Output directory for compiled artifacts

build

3.3. Examples

# Compile using the default task and manifest
mimic compile

# Compile a specific file, output to a custom directory
mimic compile --task ./tasks/myTask.ts --output ./out

3.4. Outputs

  • build/task.wasm - Compiled WebAssembly binary

  • build/manifest.json - Processed manifest configuration

The CLI validates the manifest before compiling. If the compilation fails, it reports an error and suggestions.


4. Deploy

Uploads your compiled task artifacts to IPFS and registers it into the Mimic Registry so others can discover it. This step pins the result under a CID so relayers can discover and execute it.

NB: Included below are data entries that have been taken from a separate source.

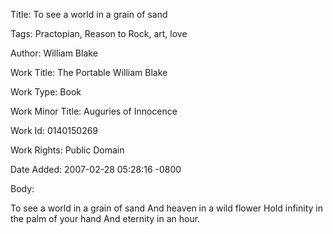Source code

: Title:  To see a world in a grain of sand

Tags:   Practopian, Reason to Rock, art, love

Author: William Blake

Work Title: The Portable William Blake

Work Type: Book

Work Minor Title: Auguries of Innocence

Work Id: 0140150269

Work Rights: Public Domain

Date Added: 2007-02-28 05:28:16 -0800

Body: 

To see a world in a grain of sand 
And heaven in a wild flower 
Hold infinity in the palm of your hand 
And eternity in an hour.

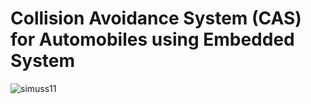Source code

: # Collision Avoidance System (CAS) for Automobiles using Embedded System
![simuss11](https://user-images.githubusercontent.com/98951784/157361424-76241d1e-306c-4ffe-accd-3242917029ba.png)
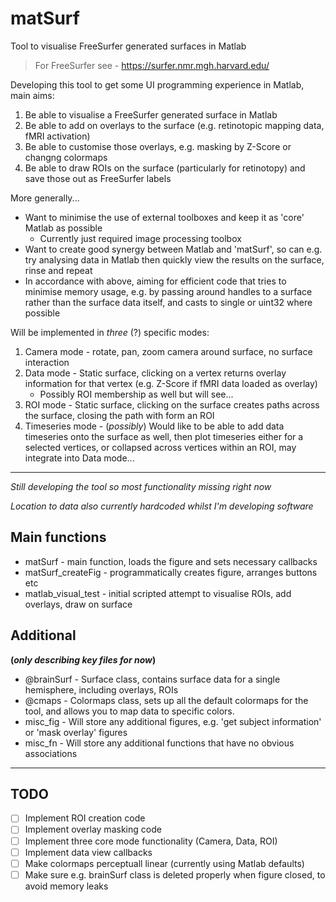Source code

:# matSurf
Tool to visualise FreeSurfer generated surfaces in Matlab

> For FreeSurfer see - https://surfer.nmr.mgh.harvard.edu/

Developing this tool to get some UI programming experience in Matlab, main aims:

1)  Be able to visualise a FreeSurfer generated surface in Matlab
2)  Be able to add on overlays to the surface (e.g. retinotopic mapping data, fMRI activation)
3)  Be able to customise those overlays, e.g. masking by Z-Score or changng colormaps
4)  Be able to draw ROIs on the surface (particularly for retinotopy) and save those out as FreeSurfer labels

More generally...
- Want to minimise the use of external toolboxes and keep it as 'core' Matlab as possible
  - Currently just required image processing toolbox
- Want to create good synergy between Matlab and 'matSurf', so can e.g. try analysing data in Matlab then quickly view the results on the surface, rinse and repeat
- In accordance with above, aiming for efficient code that tries to minimise memory usage, e.g. by passing around handles to a surface rather than the surface data itself, and casts to single or uint32 where possible

Will be implemented in *three* (?) specific modes:
1) Camera mode - rotate, pan, zoom camera around surface, no surface interaction
2) Data mode - Static surface, clicking on a vertex returns overlay information for that vertex (e.g. Z-Score if fMRI data loaded as overlay)
   - Possibly ROI membership as well but will see...
3) ROI mode - Static surface, clicking on the surface creates paths across the surface, closing the path with form an ROI
4) Timeseries mode - (*possibly*) Would like to be able to add data timeseries onto the surface as well, then plot timeseries either for a selected vertices, or collapsed across vertices within an ROI, may integrate into Data mode...

--------------------------------------------------------------------------------

*Still developing the tool so most functionality missing right now* 

*Location to data also currently hardcoded whilst I'm developing software*

## Main functions
- matSurf - main function, loads the figure and sets necessary callbacks
- matSurf_createFig - programmatically creates figure, arranges buttons etc
- matlab_visual_test - initial scripted attempt to visualise ROIs, add overlays, draw on surface

## Additional 
**(*only describing key files for now*)**
- @brainSurf - Surface class, contains surface data for a single hemisphere, including overlays, ROIs
- @cmaps - Colormaps class, sets up all the default colormaps for the tool, and allows you to map data to specific colors. 
- misc_fig - Will store any additional figures, e.g. 'get subject information' or 'mask overlay' figures
- misc_fn - Will store any additional functions that have no obvious associations

--------------------------------------------------------------------------------

## TODO

- [ ] Implement ROI creation code
- [ ] Implement overlay masking code
- [ ] Implement three core mode functionality (Camera, Data, ROI)
- [ ] Implement data view callbacks
- [ ] Make colormaps perceptuall linear (currently using Matlab defaults)
- [ ] Make sure e.g. brainSurf class is deleted properly when figure closed, to avoid memory leaks

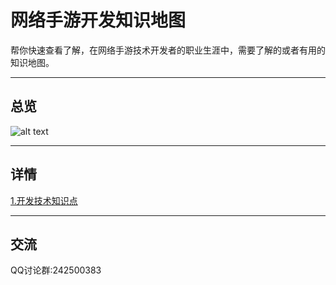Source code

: # 网络手游开发知识地图
帮你快速查看了解，在网络手游技术开发者的职业生涯中，需要了解的或者有用的知识地图。

----
## 总览
![alt text](https://github.com/gonglei007/GameDevMind/blob/main/exports/0.总览.png?raw=true)

----
## 详情
[1.开发技术知识点](https://github.com/gonglei007/GameDevMind/blob/main/exports/1.开发技术知识点.png?raw=true)

----
## 交流
QQ讨论群:242500383
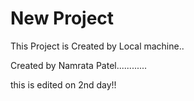 # New Project

This Project is Created by Local machine..

Created by Namrata Patel............


this is edited on 2nd day!!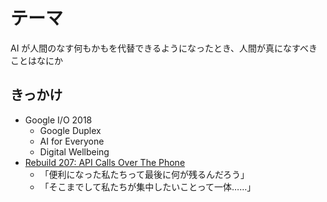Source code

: # テーマ

AI が人間のなす何もかもを代替できるようになったとき、人間が真になすべきことはなにか

## きっかけ

- Google I/O 2018
  - Google Duplex
  - AI for Everyone
  - Digital Wellbeing
- [Rebuild 207: API Calls Over The Phone](https://rebuild.fm/207/#t=20:05)
  - 「便利になった私たちって最後に何が残るんだろう」
  - 「そこまでして私たちが集中したいことって一体……」
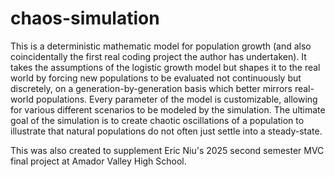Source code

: # chaos-simulation

This is a deterministic mathematic model for population growth (and also coincidentally
the first real coding project the author has undertaken). It takes the assumptions of
the logistic growth model but shapes it to the real world by forcing new populations to 
be evaluated not continuously but discretely, on a generation-by-generation basis which
better mirrors real-world populations. Every parameter of the model is customizable,
allowing for various different scenarios to be modeled by the simulation. The ultimate
goal of the simulation is to create chaotic oscillations of a population to illustrate
that natural populations do not often just settle into a steady-state.

This was also created to supplement Eric Niu's 2025 second semester MVC final project at 
Amador Valley High School.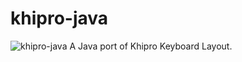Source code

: # khipro-java
![khipro-java](https://socialify.git.ci/KhiproKeyboard/khipro-java/image?custom_description=A+Java+port+of+Khipro+Keyboard+Layout.&description=1&font=JetBrains+Mono&forks=1&issues=1&language=1&logo=https%3A%2F%2Fraw.githubusercontent.com%2FSharafatKarim%2Fkhipro-m17n%2Fmain%2Fkhipro_logo.png&name=1&owner=1&pattern=Circuit+Board&pulls=1&stargazers=1&theme=Dark)
A Java port of Khipro Keyboard Layout.
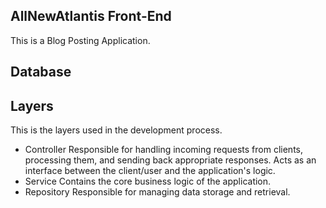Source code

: ## AllNewAtlantis Front-End

This is a Blog Posting Application.

## Database

## Layers

This is the layers used in the development process.

- Controller
  Responsible for handling incoming requests from clients, processing them, and sending back appropriate responses. Acts as an interface between the client/user and the application's logic.
- Service
  Contains the core business logic of the application.
- Repository
  Responsible for managing data storage and retrieval.

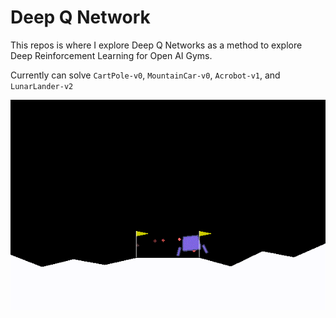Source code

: # Deep Q Network

This repos is where I explore Deep Q Networks as a method to explore Deep Reinforcement Learning for Open AI Gyms.

Currently can solve `CartPole-v0`, `MountainCar-v0`, `Acrobot-v1`, and `LunarLander-v2`

![Lunar Lander examples](doc/lunar_lander.gif)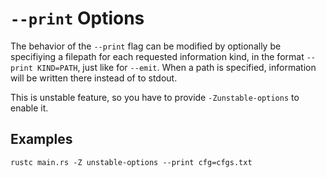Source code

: # `--print` Options

The behavior of the `--print` flag can be modified by optionally be specifiying a filepath
for each requested information kind, in the format `--print KIND=PATH`, just like for
`--emit`. When a path is specified, information will be written there instead of to stdout.

This is unstable feature, so you have to provide `-Zunstable-options` to enable it.

## Examples

`rustc main.rs -Z unstable-options --print cfg=cfgs.txt`
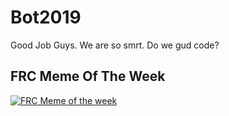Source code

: # Bot2019

Good Job Guys. We are so smrt. Do we gud code?

<!-- ## Programming Quote Of The Week -->


## FRC Meme Of The Week
[![FRC Meme of the week](https://preview.redd.it/zvso479k10d21.jpg?width=768&auto=webp&s=7b44d7e60682f6986d31649639eaeb6247ad9a83)](https://www.youtube.com/watch?v=sJvL3sXkK30)

<!--
https://www.youtube.com/watch?v=sJvL3sXkK30
[![FRC Meme of the week](https://i.redd.it/k4amry66pv921.jpg)](https://www.youtube.com/watch?v=M2IZ8uBI0rA&feature=youtu.be)
-->




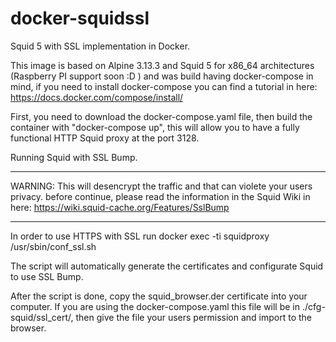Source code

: # docker-squidssl
Squid 5 with SSL implementation in Docker.


This image is based on Alpine 3.13.3 and Squid 5 for x86_64 architectures (Raspberry PI support soon :D ) and was build having docker-compose in mind, if you need to install docker-compose you can find a tutorial in here: https://docs.docker.com/compose/install/

First, you need to download the docker-compose.yaml file, then build the container with "docker-compose up", this will allow you to have a fully functional HTTP Squid proxy at the port 3128.

Running Squid with SSL Bump.
**********************************************************************************************************************************************************
WARNING: This will desencrypt the traffic and that can violete your users privacy. before continue, please read the information in the Squid Wiki in here: https://wiki.squid-cache.org/Features/SslBump
**********************************************************************************************************************************************************
In order to use HTTPS with SSL run docker exec -ti squidproxy /usr/sbin/conf_ssl.sh

The script will automatically generate the certificates and configurate Squid to use SSL Bump. 

After the script is done, copy the squid_browser.der certificate into your computer. If you are using the docker-compose.yaml this file will be in ./cfg-squid/ssl_cert/, then give the file your users permission and import to the browser.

You must retrieve your deployment key from the Mimic explorer under your account settings. If you don’t have one, create or copy it from there before running deploy.

4.1. Usage

mimic deploy [options]

4.2. Options

Option
Description
Default

--key, -k <deploymentKey>

Your account deployment key

(no default)

--input, -i <directory>

Directory containing the compiled artifacts

build

--output, -o <directory>

Output directory for deployment CID

build

--url, -u <url>

Mimic Registry base URL

https://api-protocol.mimic.fi

--skip-compile

Skip codegen and compile steps before uploading

false

4.3. Examples

# Deploy from the default build directory, using your pre-configured key
mimic deploy --key my-key

# Deploy from a custom folder
mimic deploy --input ./dist --key my-key

# Specify a different output path
mimic deploy --input ./dist --key my-key --output ./dist

# Use a custom registry URL and skip local build steps
mimic deploy --key my-key --url https://custom.registry --skip-compile

4.4. Validation and Outputs

Before uploading, the CLI validates that the input directory exists and includes:

  • manifest.json

  • task.wasm

On success:

  • build/CID.json - Contains the IPFS Content Identifier for your deployed task


5. Test

Runs task tests using mocha. By default, it performs codegen and compile first, then executes tests/**/*.spec.ts.

5.1. Usage

mimic test [options]

5.2. Options

Option
Description
Default

--directory, -d <path>

Task directory to run tests from

./

--skipCompile

Skip codegen and compile steps before tests

false

5.3. Behavior

  • If not skipped, runs yarn mimic codegen and yarn mimic compile in the target directory.

  • Executes tests using mocha via tsx: yarn tsx ./node_modules/mocha/bin/mocha.js tests/**/*.spec.ts.